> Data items
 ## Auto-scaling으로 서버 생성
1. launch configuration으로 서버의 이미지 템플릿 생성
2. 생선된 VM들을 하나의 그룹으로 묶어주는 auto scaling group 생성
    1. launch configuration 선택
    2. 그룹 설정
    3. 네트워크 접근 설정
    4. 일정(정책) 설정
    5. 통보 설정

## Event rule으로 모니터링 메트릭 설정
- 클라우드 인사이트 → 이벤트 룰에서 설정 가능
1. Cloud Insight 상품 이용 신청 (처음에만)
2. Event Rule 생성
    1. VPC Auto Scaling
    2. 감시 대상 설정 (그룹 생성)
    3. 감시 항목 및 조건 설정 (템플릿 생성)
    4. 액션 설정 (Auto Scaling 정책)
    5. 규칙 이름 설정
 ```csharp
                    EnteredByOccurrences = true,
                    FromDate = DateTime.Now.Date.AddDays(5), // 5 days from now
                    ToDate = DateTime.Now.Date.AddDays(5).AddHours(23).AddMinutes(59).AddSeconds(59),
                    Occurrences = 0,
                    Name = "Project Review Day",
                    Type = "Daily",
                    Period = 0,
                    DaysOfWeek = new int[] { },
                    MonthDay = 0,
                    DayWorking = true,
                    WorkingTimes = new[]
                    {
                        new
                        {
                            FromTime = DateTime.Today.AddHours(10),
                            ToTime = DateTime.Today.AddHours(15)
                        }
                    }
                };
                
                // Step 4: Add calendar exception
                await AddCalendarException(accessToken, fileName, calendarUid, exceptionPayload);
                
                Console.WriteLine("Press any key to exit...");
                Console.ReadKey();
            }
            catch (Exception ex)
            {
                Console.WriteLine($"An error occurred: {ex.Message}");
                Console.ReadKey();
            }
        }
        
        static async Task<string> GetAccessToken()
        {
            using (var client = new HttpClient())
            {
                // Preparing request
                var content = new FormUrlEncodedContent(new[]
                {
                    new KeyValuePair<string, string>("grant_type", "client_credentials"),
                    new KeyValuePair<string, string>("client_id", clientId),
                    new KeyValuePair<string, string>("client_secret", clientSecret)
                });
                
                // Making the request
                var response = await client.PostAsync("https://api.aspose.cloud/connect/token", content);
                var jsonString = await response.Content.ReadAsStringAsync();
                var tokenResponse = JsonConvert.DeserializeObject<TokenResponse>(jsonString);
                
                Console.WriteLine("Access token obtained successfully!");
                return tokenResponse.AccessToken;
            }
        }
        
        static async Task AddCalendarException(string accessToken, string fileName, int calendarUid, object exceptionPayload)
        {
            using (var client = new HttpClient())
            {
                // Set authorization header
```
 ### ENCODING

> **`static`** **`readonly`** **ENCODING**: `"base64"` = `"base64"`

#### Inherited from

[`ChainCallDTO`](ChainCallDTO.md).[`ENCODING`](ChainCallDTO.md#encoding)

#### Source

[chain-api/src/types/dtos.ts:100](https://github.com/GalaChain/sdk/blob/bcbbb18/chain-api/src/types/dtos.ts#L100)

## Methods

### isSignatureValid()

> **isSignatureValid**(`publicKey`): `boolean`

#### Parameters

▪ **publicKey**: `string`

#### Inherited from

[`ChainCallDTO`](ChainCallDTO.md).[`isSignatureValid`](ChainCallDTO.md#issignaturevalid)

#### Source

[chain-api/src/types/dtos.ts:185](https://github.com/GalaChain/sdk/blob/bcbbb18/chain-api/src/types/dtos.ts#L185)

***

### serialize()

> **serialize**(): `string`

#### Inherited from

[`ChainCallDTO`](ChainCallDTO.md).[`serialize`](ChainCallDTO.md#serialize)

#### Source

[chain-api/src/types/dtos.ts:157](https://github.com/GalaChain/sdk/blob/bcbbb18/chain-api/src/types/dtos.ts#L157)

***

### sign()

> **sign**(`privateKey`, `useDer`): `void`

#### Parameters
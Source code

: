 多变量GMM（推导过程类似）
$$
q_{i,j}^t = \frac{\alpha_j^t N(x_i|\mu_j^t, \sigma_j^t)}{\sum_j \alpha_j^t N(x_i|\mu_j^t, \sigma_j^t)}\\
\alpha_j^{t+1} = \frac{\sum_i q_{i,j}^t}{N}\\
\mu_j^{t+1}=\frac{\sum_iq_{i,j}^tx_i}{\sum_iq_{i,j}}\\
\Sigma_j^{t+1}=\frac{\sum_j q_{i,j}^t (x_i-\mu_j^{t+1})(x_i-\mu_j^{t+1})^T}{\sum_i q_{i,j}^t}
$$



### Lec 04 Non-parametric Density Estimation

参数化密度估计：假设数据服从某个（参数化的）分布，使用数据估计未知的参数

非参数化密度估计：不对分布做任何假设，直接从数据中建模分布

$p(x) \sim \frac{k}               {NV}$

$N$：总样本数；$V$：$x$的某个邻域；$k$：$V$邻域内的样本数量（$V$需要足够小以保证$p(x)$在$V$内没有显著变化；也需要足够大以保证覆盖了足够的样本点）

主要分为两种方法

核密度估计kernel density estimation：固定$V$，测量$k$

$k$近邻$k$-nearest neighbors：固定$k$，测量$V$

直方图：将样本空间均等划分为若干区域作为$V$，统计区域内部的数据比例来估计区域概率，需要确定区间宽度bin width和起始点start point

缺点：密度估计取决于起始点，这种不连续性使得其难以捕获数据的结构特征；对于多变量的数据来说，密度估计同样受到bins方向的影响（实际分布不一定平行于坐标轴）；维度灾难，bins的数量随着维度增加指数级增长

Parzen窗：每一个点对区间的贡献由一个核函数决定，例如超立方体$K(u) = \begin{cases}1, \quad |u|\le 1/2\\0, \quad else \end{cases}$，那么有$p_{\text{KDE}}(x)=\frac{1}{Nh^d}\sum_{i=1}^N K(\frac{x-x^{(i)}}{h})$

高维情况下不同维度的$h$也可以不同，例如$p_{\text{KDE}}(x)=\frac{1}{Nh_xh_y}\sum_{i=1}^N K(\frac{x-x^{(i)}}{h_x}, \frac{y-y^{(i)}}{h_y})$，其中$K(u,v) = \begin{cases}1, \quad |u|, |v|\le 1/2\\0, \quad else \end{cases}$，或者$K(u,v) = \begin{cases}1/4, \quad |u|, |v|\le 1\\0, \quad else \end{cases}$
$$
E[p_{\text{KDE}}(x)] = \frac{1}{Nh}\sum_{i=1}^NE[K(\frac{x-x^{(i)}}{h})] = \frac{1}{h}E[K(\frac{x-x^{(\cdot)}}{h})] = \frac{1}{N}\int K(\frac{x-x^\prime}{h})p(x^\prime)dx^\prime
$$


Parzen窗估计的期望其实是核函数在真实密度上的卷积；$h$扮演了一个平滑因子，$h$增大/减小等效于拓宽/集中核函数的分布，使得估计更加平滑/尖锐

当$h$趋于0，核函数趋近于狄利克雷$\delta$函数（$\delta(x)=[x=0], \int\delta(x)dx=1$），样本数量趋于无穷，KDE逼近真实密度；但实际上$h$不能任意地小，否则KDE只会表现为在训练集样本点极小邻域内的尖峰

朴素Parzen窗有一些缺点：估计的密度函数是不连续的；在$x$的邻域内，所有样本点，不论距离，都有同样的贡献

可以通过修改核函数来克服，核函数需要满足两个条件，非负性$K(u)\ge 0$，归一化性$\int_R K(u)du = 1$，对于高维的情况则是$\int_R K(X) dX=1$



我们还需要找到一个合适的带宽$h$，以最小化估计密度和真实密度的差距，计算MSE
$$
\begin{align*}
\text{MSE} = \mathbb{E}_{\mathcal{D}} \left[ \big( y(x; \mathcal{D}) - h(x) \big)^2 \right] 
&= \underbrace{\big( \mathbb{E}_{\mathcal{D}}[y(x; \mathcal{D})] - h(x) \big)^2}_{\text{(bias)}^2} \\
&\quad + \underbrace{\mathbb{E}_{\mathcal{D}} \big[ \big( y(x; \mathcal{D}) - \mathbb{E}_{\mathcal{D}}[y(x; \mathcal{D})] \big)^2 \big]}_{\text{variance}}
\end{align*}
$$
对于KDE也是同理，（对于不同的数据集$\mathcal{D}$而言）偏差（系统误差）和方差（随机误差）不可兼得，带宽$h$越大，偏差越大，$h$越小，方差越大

> WORK ORDER
Output the lines from the one with "当$h$趋于0，核函数趋近于" to the final line of the entries above, exactly as they stand, please, and nothing else.

> TASK ANSWER
当$h$趋于0，核函数趋近于狄利克雷$\delta$函数（$\delta(x)=[x=0], \int\delta(x)dx=1$），样本数量趋于无穷，KDE逼近真实密度；但实际上$h$不能任意地小，否则KDE只会表现为在训练集样本点极小邻域内的尖峰

朴素Parzen窗有一些缺点：估计的密度函数是不连续的；在$x$的邻域内，所有样本点，不论距离，都有同样的贡献

可以通过修改核函数来克服，核函数需要满足两个条件，非负性$K(u)\ge 0$，归一化性$\int_R K(u)du = 1$，对于高维的情况则是$\int_R K(X) dX=1$



我们还需要找到一个合适的带宽$h$，以最小化估计密度和真实密度的差距，计算MSE
$$
\begin{align*}
\text{MSE} = \mathbb{E}_{\mathcal{D}} \left[ \big( y(x; \mathcal{D}) - h(x) \big)^2 \right] 
&= \underbrace{\big( \mathbb{E}_{\mathcal{D}}[y(x; \mathcal{D})] - h(x) \big)^2}_{\text{(bias)}^2} \\
&\quad + \underbrace{\mathbb{E}_{\mathcal{D}} \big[ \big( y(x; \mathcal{D}) - \mathbb{E}_{\mathcal{D}}[y(x; \mathcal{D})] \big)^2 \big]}_{\text{variance}}
\end{align*}
$$
对于KDE也是同理，（对于不同的数据集$\mathcal{D}$而言）偏差（系统误差）和方差（随机误差）不可兼得，带宽$h$越大，偏差越大，$h$越小，方差越大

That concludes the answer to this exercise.